**Action item:** Search through the entries for the word "Hebron" and copy every line that has it.

**Stored data:**
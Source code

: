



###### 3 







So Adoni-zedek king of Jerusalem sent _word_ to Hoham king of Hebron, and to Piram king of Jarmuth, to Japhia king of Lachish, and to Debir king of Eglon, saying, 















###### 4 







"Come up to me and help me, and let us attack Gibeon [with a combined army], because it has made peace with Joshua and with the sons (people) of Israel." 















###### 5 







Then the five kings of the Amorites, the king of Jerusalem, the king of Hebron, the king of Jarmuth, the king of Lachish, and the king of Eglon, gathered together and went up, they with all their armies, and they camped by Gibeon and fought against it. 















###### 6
--
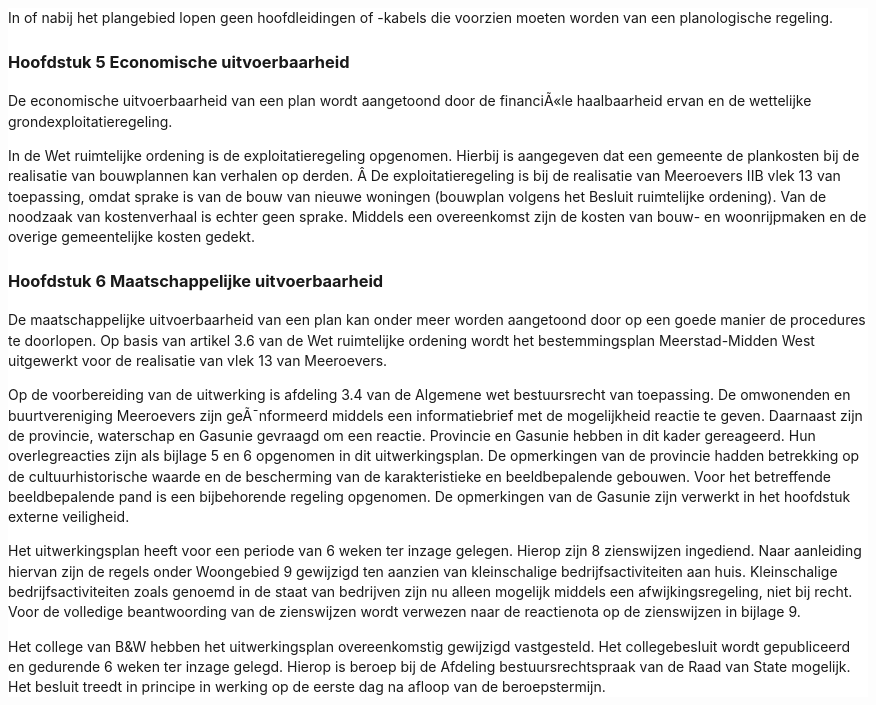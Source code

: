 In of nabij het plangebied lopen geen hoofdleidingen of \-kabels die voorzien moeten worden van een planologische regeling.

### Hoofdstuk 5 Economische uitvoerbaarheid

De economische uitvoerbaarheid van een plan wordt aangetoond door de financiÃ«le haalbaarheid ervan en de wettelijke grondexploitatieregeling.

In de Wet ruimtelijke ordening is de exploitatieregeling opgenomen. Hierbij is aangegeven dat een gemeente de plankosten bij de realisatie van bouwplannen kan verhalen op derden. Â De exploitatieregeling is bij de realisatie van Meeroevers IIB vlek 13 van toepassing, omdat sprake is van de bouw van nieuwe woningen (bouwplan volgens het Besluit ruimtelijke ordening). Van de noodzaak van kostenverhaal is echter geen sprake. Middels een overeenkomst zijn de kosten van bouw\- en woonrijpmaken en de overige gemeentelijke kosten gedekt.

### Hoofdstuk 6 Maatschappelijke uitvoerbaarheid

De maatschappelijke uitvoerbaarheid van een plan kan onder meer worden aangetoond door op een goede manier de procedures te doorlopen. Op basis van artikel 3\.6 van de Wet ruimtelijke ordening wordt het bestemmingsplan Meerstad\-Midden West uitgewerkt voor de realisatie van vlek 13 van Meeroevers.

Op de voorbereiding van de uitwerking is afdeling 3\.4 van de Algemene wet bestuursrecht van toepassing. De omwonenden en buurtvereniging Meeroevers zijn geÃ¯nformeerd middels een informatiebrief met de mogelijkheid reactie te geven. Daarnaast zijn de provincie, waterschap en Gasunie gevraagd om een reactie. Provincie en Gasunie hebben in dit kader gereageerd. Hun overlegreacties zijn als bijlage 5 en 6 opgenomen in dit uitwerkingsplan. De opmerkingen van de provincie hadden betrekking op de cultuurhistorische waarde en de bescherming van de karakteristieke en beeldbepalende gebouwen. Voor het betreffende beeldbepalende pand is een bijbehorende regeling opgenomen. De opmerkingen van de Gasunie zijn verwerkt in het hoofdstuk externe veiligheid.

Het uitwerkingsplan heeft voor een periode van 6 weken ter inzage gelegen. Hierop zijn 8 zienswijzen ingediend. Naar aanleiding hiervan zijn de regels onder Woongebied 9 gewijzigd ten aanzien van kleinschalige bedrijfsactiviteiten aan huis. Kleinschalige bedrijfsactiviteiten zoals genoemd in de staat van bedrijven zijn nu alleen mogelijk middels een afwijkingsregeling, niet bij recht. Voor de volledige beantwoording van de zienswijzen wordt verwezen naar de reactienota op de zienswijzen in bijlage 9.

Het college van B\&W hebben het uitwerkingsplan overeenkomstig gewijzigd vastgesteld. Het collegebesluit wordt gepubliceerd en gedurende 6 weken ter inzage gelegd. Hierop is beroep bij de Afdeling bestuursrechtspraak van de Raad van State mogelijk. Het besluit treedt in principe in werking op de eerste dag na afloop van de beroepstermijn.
==
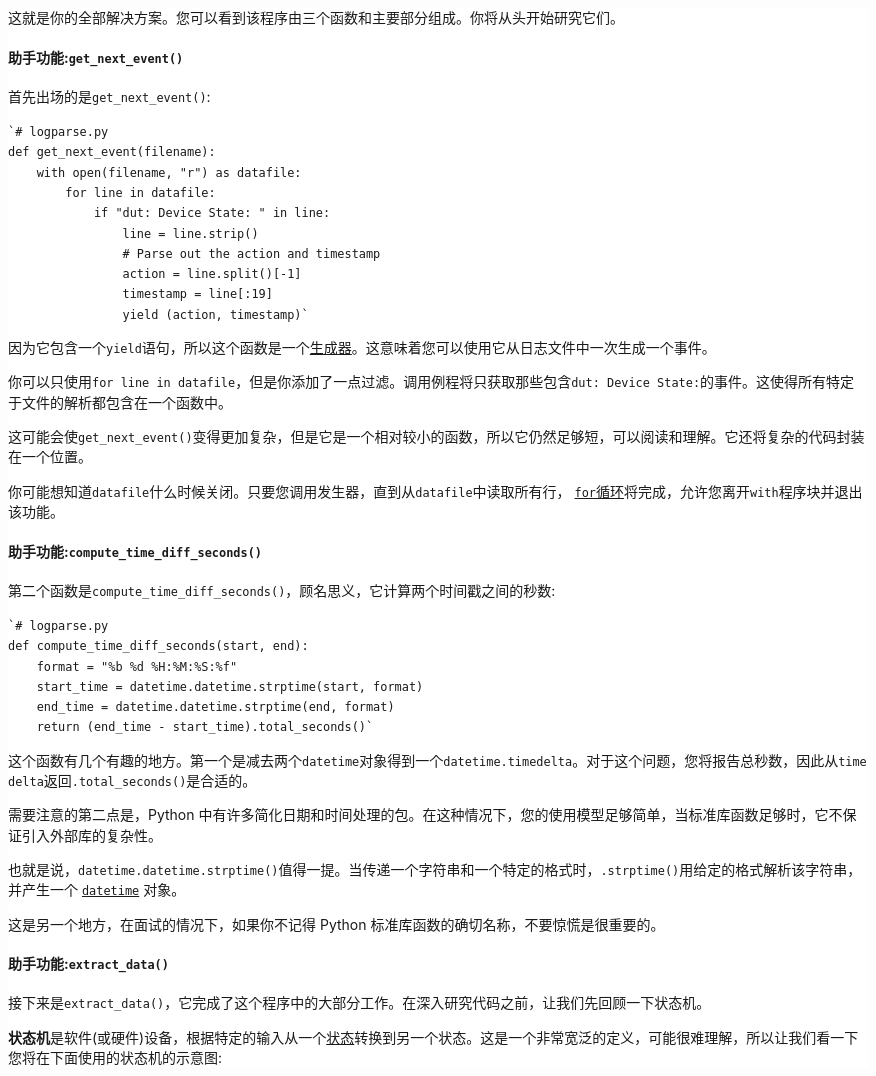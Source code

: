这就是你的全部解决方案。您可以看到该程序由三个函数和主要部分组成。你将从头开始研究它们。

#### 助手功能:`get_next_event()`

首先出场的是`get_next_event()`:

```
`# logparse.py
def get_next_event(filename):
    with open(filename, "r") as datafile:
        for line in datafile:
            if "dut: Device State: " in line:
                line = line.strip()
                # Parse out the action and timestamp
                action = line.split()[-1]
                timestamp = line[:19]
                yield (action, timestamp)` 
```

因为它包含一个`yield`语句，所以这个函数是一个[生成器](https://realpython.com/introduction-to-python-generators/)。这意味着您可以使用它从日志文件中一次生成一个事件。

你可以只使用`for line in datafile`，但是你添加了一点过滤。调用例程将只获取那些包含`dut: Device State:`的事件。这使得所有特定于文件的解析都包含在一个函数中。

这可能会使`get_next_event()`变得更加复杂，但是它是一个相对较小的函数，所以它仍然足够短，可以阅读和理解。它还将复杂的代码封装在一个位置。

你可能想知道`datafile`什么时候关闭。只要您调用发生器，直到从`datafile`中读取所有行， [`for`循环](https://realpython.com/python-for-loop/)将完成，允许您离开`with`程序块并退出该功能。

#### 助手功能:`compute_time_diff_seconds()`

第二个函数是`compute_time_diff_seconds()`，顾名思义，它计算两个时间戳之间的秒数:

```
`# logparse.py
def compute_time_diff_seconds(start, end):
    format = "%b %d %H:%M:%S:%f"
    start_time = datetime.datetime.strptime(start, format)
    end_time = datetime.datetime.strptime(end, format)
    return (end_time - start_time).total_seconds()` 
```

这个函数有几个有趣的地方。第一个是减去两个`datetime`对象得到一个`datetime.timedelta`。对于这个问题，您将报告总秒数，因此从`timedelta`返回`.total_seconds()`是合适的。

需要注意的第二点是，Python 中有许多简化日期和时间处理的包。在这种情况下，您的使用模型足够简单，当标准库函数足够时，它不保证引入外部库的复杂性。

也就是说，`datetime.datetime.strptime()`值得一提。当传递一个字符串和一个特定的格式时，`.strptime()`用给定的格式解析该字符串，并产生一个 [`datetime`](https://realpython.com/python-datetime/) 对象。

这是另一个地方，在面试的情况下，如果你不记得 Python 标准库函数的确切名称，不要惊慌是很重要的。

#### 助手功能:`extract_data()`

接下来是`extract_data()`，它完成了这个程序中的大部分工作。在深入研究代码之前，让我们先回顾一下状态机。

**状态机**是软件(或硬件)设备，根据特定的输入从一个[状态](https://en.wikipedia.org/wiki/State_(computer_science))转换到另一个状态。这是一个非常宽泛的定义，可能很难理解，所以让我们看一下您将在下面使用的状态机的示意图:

**Response to this task:**
So Adoni-zedek king of Jerusalem sent _word_ to Hoham king of Hebron, and to Piram king of Jarmuth, to Japhia king of Lachish, and to Debir king of Eglon, saying, 
Then the five kings of the Amorites, the king of Jerusalem, the king of Hebron, the king of Jarmuth, the king of Lachish, and the king of Eglon, gathered together and went up, they with all their armies, and they camped by Gibeon and fought against it. 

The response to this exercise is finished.